Part III - Mid April

In retrospect, I can see that timing was at once more difficult and important than usual. There were precious few days where the water temperatures were high enough for fish to actually be active enough to bite; and I missed all of those. When waters were high, there was still a good deal of run-off, which in turn meant that waters ran cold - too cold for fish to actively feed or jump, but evidently not cold enough for them to trickle slowly up-river and up into the safe zones.

I could not ask for better proof of this than the results of this past weekend.
On Easter Saturday, I went out for a quick morning foray and found the usual haunts mostly devoid of anglers as well as their quarry. I did manage to locate at least one fish, probably a 5 or 6 pound steelhead, which twisted and pulled and yanked itself free in a little over 30 seconds of battle - the silver of its sides had glinted beautifully in the green water, lit with sunrise as it was. Though I saw another pair of fish hooked by other anglers, we mostly just flossed water.

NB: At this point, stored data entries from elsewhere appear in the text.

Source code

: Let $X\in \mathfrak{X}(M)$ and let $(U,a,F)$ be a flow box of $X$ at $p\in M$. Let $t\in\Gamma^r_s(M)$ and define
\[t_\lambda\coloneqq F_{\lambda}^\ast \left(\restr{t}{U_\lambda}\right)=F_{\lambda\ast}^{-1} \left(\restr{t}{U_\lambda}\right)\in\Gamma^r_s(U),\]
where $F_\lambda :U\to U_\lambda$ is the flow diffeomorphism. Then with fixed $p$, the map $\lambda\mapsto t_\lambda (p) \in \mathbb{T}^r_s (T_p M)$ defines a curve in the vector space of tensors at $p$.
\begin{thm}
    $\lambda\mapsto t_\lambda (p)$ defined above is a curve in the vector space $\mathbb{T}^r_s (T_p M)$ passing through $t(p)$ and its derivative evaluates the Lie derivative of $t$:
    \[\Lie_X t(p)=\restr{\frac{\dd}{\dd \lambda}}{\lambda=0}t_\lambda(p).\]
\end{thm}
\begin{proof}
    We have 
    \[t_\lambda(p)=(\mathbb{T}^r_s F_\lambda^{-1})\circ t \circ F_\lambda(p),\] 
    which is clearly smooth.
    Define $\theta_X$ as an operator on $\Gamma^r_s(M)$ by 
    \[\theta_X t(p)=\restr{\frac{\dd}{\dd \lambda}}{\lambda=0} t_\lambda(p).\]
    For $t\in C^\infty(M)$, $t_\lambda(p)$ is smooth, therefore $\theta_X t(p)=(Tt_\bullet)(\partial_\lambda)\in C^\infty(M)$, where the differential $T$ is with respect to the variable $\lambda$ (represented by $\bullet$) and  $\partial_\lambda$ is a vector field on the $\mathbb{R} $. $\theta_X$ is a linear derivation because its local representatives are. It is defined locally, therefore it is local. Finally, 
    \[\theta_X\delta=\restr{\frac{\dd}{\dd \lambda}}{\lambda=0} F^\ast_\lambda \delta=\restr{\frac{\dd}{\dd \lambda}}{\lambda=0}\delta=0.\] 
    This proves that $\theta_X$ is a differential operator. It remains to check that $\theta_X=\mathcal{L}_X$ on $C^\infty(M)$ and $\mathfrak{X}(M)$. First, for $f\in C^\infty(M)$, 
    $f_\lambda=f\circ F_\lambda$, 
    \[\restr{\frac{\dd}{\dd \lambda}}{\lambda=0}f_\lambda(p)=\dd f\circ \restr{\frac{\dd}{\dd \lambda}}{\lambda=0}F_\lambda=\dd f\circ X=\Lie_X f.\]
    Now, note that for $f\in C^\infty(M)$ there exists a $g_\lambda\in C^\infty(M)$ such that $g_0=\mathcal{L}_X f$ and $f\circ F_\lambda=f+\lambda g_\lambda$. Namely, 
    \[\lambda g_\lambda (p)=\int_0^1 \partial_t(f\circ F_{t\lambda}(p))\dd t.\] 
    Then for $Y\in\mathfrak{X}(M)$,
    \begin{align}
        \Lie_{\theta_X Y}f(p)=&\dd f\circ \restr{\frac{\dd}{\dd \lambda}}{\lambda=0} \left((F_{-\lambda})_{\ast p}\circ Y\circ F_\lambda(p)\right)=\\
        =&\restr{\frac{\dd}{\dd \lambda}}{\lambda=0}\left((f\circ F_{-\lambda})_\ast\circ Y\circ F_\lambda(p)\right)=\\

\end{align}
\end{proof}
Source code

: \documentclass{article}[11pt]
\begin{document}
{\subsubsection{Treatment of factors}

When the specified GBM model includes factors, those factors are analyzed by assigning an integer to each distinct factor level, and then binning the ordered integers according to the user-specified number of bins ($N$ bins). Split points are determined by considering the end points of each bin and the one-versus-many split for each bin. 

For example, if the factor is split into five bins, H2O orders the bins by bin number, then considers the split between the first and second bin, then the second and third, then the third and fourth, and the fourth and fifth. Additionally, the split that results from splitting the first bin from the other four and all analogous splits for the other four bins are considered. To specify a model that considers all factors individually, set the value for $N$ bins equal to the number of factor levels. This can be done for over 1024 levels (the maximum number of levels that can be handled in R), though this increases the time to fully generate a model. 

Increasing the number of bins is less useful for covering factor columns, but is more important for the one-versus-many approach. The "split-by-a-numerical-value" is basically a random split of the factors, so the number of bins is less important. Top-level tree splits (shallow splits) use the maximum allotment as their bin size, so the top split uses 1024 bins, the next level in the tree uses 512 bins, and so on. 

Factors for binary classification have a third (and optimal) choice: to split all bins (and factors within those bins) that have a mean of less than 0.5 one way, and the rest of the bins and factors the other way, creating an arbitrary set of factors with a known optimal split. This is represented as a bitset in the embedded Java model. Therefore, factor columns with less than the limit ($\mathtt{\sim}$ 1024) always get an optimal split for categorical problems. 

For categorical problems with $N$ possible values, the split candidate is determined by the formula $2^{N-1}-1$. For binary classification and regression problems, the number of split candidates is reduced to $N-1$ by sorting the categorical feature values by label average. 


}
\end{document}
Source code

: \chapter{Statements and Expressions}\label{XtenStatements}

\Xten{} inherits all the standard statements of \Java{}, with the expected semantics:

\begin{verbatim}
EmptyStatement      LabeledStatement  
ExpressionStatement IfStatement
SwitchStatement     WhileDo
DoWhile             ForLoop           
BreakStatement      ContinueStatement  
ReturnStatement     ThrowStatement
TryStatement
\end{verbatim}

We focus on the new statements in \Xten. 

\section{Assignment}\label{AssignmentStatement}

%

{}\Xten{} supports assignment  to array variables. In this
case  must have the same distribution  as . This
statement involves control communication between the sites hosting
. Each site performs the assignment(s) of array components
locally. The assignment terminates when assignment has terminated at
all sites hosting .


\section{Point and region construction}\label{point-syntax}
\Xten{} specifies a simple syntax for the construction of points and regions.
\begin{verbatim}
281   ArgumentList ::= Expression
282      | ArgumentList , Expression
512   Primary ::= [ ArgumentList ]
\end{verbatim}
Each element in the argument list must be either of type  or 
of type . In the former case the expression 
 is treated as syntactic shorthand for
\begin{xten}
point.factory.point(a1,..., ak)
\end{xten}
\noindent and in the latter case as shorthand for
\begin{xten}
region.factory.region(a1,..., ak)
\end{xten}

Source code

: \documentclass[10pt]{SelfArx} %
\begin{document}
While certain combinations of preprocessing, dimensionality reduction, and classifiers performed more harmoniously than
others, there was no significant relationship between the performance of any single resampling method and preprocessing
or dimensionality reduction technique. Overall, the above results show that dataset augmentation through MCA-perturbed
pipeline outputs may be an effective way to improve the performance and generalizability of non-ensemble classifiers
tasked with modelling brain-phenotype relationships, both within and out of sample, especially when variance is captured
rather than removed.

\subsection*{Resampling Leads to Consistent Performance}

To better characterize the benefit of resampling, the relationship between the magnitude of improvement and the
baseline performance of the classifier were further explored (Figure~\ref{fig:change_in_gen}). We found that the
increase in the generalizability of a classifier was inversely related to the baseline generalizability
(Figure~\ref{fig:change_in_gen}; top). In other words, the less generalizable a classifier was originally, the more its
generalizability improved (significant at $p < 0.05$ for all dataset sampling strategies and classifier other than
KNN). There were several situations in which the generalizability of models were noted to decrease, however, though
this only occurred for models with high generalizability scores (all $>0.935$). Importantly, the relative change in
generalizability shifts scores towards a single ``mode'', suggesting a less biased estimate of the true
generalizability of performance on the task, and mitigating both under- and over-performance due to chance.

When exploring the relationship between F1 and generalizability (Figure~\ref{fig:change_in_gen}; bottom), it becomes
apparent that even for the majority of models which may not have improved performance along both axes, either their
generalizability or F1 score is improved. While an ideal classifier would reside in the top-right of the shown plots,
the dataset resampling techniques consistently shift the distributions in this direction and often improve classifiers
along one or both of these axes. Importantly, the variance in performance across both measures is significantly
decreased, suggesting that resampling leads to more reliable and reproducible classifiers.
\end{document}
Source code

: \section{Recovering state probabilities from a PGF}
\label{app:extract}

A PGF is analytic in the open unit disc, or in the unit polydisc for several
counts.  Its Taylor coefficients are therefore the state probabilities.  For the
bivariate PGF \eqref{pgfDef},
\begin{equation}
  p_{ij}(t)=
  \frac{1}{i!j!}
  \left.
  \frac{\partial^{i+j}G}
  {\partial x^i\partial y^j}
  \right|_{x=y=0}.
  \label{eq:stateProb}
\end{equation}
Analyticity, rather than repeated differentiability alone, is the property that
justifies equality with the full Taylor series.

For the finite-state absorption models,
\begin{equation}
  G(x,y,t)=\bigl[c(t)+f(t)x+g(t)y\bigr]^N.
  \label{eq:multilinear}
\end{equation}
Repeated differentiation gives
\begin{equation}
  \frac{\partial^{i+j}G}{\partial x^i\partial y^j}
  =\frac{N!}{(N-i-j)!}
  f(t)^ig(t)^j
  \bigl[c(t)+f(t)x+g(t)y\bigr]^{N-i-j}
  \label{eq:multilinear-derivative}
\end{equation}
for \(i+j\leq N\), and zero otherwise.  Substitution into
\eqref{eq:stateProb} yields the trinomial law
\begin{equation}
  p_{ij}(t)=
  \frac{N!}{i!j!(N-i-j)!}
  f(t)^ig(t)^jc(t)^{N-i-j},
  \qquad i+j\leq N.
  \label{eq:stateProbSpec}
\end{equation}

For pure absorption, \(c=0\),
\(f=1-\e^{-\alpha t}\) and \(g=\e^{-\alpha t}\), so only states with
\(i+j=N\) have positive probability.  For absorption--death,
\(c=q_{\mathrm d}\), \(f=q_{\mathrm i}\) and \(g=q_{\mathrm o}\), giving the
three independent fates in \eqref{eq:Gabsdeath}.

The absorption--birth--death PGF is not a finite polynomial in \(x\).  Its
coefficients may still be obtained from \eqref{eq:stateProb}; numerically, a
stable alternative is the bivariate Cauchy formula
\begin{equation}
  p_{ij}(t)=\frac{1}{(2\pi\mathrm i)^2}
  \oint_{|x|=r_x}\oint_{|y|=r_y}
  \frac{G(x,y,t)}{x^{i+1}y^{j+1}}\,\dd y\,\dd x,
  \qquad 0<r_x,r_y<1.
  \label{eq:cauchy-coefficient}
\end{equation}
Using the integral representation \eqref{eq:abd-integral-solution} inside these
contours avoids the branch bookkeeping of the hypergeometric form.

And the tale was the same from everyone; everywhere they'd been, the anglers were present but the steelhead were not.

As nature delivered two warm days back to back, the answer became gloriously obvious. It seems that the trout have been trickling their way up river, even through the heaviest of the thaw, and they'd been waiting just below dams for the water to warm up enough to allow them to leap and finish their upstream journeys. They came in droves, sometimes five and six at a time, attempting to conquer waterfalls and dams.

Time for blogging has run out; time for getting ready is short!